## What you have to do
Return each record word for word, keeping none of its pictures.
═════ Listed records
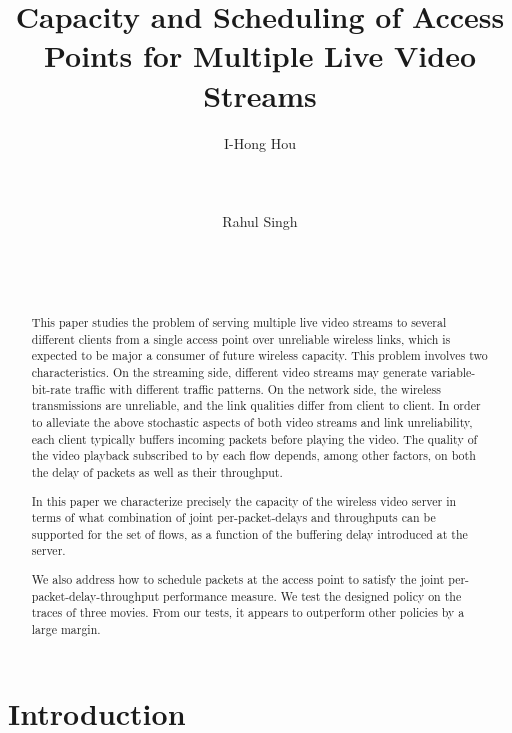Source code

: \documentclass[10pt,nocopyrightspace]{sigplan-proc-varsize-1in}
\begin{document}
\title{Capacity and Scheduling of Access Points for Multiple Live Video Streams}
\author{
\alignauthor
I-Hong Hou\\
\\
\\
\\
\alignauthor
Rahul Singh\\
\\
\\
\\
}
\maketitle
\begin{abstract}
This paper studies the problem of serving multiple live video streams to several different clients from a single access point over unreliable wireless links, which is expected to be major a consumer of future wireless capacity. This problem involves two characteristics. On the streaming side, different video streams may generate variable-bit-rate traffic with different traffic patterns. On the network side, the wireless transmissions are unreliable, and the link qualities differ from client to client. In order to alleviate the above stochastic aspects of both video streams and link unreliability, each client typically buffers incoming packets before playing the video. The quality of the video playback subscribed to by each flow depends, among other factors, on both the delay of packets as well as their throughput.

In this paper we characterize precisely the capacity of the wireless video server in terms of what combination of joint per-packet-delays and throughputs can be supported for the set of flows, as a function of the buffering delay introduced at the server.  

We also address how to schedule packets at the access point to satisfy the joint per-packet-delay-throughput performance measure. We test the designed policy on the traces of three movies. From our tests, it appears to outperform other policies by a large margin.

\end{abstract}

\section{Introduction}  \label{section:introduction}
\end{document}
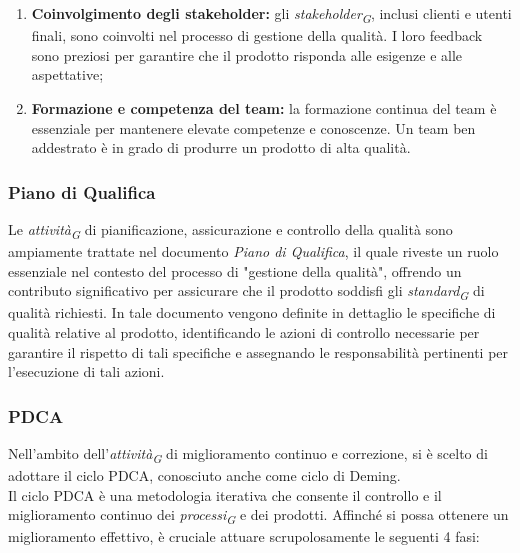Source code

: \begin{enumerate}
    \item \textbf{Coinvolgimento degli stakeholder:}
        gli \textit{stakeholder}\textsubscript{\textit{G}}, inclusi clienti e utenti finali, sono coinvolti nel processo di gestione della qualità. I loro feedback sono preziosi per garantire che il prodotto risponda alle esigenze e alle aspettative;

    \item \textbf{Formazione e competenza del team:}
        la formazione continua del team è essenziale per mantenere elevate competenze e conoscenze. Un team ben addestrato è in grado di produrre un prodotto di alta qualità.
\end{enumerate}
\pagebreak

\subsubsection{Piano di Qualifica}

Le \textit{attività}\textsubscript{\textit{G}} di pianificazione, assicurazione e controllo della qualità sono ampiamente trattate nel documento \textit{Piano di Qualifica}, il quale riveste un ruolo essenziale nel contesto del processo di "gestione della qualità", offrendo un contributo significativo per assicurare che il prodotto soddisfi gli \textit{standard}\textsubscript{\textit{G}} di qualità richiesti. In tale documento vengono definite in dettaglio le specifiche di qualità relative al prodotto, identificando le azioni di controllo necessarie per garantire il rispetto di tali specifiche e assegnando le responsabilità pertinenti per l'esecuzione di tali azioni.

\subsubsection{PDCA}
Nell'ambito dell'\textit{attività}\textsubscript{\textit{G}} di miglioramento continuo e correzione, si è scelto di adottare il ciclo PDCA, conosciuto anche come ciclo di Deming. \\
Il ciclo PDCA è una metodologia iterativa che consente il controllo e il miglioramento continuo dei \textit{processi}\textsubscript{\textit{G}} e dei prodotti. Affinché si possa ottenere un miglioramento effettivo, è cruciale attuare scrupolosamente le seguenti 4 fasi:

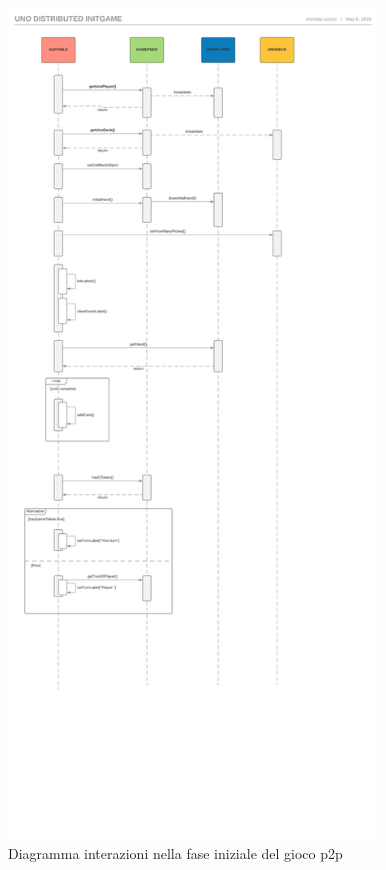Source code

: \documentclass[10pt,a4paper]{article}
\begin{document}
\begin{figure}[H]
\begin{center}
\includegraphics[height=22cm, keepaspectratio]{initgame.png}
\caption{Diagramma interazioni nella fase iniziale del gioco p2p}
\end{center}
\end{figure}
\end{document}

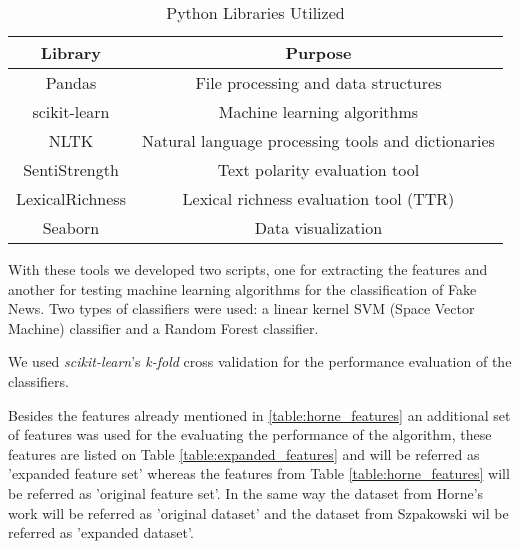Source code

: \documentclass[conference]{IEEEtran}
\begin{document}
\begin{table}[htbp]
\caption{Python Libraries Utilized}
\begin{center}
\begin{tabular}{ |c|c| }
\hline
Library & Purpose \\ \hline
Pandas & File processing and data structures \\ \hline
scikit-learn & Machine learning algorithms \\ \hline
NLTK & Natural language processing tools and dictionaries \\ \hline
SentiStrength & Text polarity evaluation tool \\ \hline
LexicalRichness & Lexical richness evaluation tool (TTR) \\ \hline
Seaborn & Data visualization \\ \hline
\end{tabular}
\label{table:python_libs}
\end{center}
\end{table}

With these tools we developed two scripts, one for extracting the features and another for testing
machine learning algorithms for the classification of Fake News. Two types of classifiers were used:
a linear kernel SVM (Space Vector Machine) classifier and a Random Forest classifier.

We used \textit{scikit-learn}'s \textit{k-fold} cross validation for the performance evaluation of
the classifiers.

Besides the features already mentioned in \ref{table:horne_features} an additional set of features
was used for the evaluating the performance of the algorithm, these features are listed on Table
\ref{table:expanded_features} and will be referred as 'expanded feature set' whereas the features from
Table \ref{table:horne_features} will be referred as 'original feature set'. In the same way the dataset
from Horne's work \cite{horne_2017} will be referred as 'original dataset' and the dataset from Szpakowski
\cite{szpakowski_2019} wil be referred as 'expanded dataset'.
\end{document}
══════════
## Response to the exercise
Source code

: \documentclass[10pt,nocopyrightspace]{sigplan-proc-varsize-1in}
\begin{document}
\title{Capacity and Scheduling of Access Points for Multiple Live Video Streams}
\author{
\alignauthor
I-Hong Hou\\
\\
\\
\\
\alignauthor
Rahul Singh\\
\\
\\
\\
}
\maketitle
\begin{abstract}
This paper studies the problem of serving multiple live video streams to several different clients from a single access point over unreliable wireless links, which is expected to be major a consumer of future wireless capacity. This problem involves two characteristics. On the streaming side, different video streams may generate variable-bit-rate traffic with different traffic patterns. On the network side, the wireless transmissions are unreliable, and the link qualities differ from client to client. In order to alleviate the above stochastic aspects of both video streams and link unreliability, each client typically buffers incoming packets before playing the video. The quality of the video playback subscribed to by each flow depends, among other factors, on both the delay of packets as well as their throughput.

In this paper we characterize precisely the capacity of the wireless video server in terms of what combination of joint per-packet-delays and throughputs can be supported for the set of flows, as a function of the buffering delay introduced at the server.  

We also address how to schedule packets at the access point to satisfy the joint per-packet-delay-throughput performance measure. We test the designed policy on the traces of three movies. From our tests, it appears to outperform other policies by a large margin.

\end{abstract}

\section{Introduction}  \label{section:introduction}
\end{document}
Source code

: \begin{enumerate}
    \item \textbf{Coinvolgimento degli stakeholder:}
        gli \textit{stakeholder}\textsubscript{\textit{G}}, inclusi clienti e utenti finali, sono coinvolti nel processo di gestione della qualità. I loro feedback sono preziosi per garantire che il prodotto risponda alle esigenze e alle aspettative;

    \item \textbf{Formazione e competenza del team:}
        la formazione continua del team è essenziale per mantenere elevate competenze e conoscenze. Un team ben addestrato è in grado di produrre un prodotto di alta qualità.
\end{enumerate}
\pagebreak

\subsubsection{Piano di Qualifica}

Le \textit{attività}\textsubscript{\textit{G}} di pianificazione, assicurazione e controllo della qualità sono ampiamente trattate nel documento \textit{Piano di Qualifica}, il quale riveste un ruolo essenziale nel contesto del processo di "gestione della qualità", offrendo un contributo significativo per assicurare che il prodotto soddisfi gli \textit{standard}\textsubscript{\textit{G}} di qualità richiesti. In tale documento vengono definite in dettaglio le specifiche di qualità relative al prodotto, identificando le azioni di controllo necessarie per garantire il rispetto di tali specifiche e assegnando le responsabilità pertinenti per l'esecuzione di tali azioni.

\subsubsection{PDCA}
Nell'ambito dell'\textit{attività}\textsubscript{\textit{G}} di miglioramento continuo e correzione, si è scelto di adottare il ciclo PDCA, conosciuto anche come ciclo di Deming. \\
Il ciclo PDCA è una metodologia iterativa che consente il controllo e il miglioramento continuo dei \textit{processi}\textsubscript{\textit{G}} e dei prodotti. Affinché si possa ottenere un miglioramento effettivo, è cruciale attuare scrupolosamente le seguenti 4 fasi:

Source code

: \documentclass[10pt,a4paper]{article}
\begin{document}
\begin{figure}[H]
\begin{center}
\includegraphics[height=22cm, keepaspectratio]{initgame.png}
\caption{Diagramma interazioni nella fase iniziale del gioco p2p}
\end{center}
\end{figure}
\end{document}

Source code

: \documentclass[conference]{IEEEtran}
\begin{document}
\begin{table}[htbp]
\caption{Python Libraries Utilized}
\begin{center}
\begin{tabular}{ |c|c| }
\hline
Library & Purpose \\ \hline
Pandas & File processing and data structures \\ \hline
scikit-learn & Machine learning algorithms \\ \hline
NLTK & Natural language processing tools and dictionaries \\ \hline
SentiStrength & Text polarity evaluation tool \\ \hline
LexicalRichness & Lexical richness evaluation tool (TTR) \\ \hline
Seaborn & Data visualization \\ \hline
\end{tabular}
\label{table:python_libs}
\end{center}
\end{table}

With these tools we developed two scripts, one for extracting the features and another for testing
machine learning algorithms for the classification of Fake News. Two types of classifiers were used:
a linear kernel SVM (Space Vector Machine) classifier and a Random Forest classifier.

We used \textit{scikit-learn}'s \textit{k-fold} cross validation for the performance evaluation of
the classifiers.

Besides the features already mentioned in \ref{table:horne_features} an additional set of features
was used for the evaluating the performance of the algorithm, these features are listed on Table
\ref{table:expanded_features} and will be referred as 'expanded feature set' whereas the features from
Table \ref{table:horne_features} will be referred as 'original feature set'. In the same way the dataset
from Horne's work \cite{horne_2017} will be referred as 'original dataset' and the dataset from Szpakowski
\cite{szpakowski_2019} wil be referred as 'expanded dataset'.
\end{document}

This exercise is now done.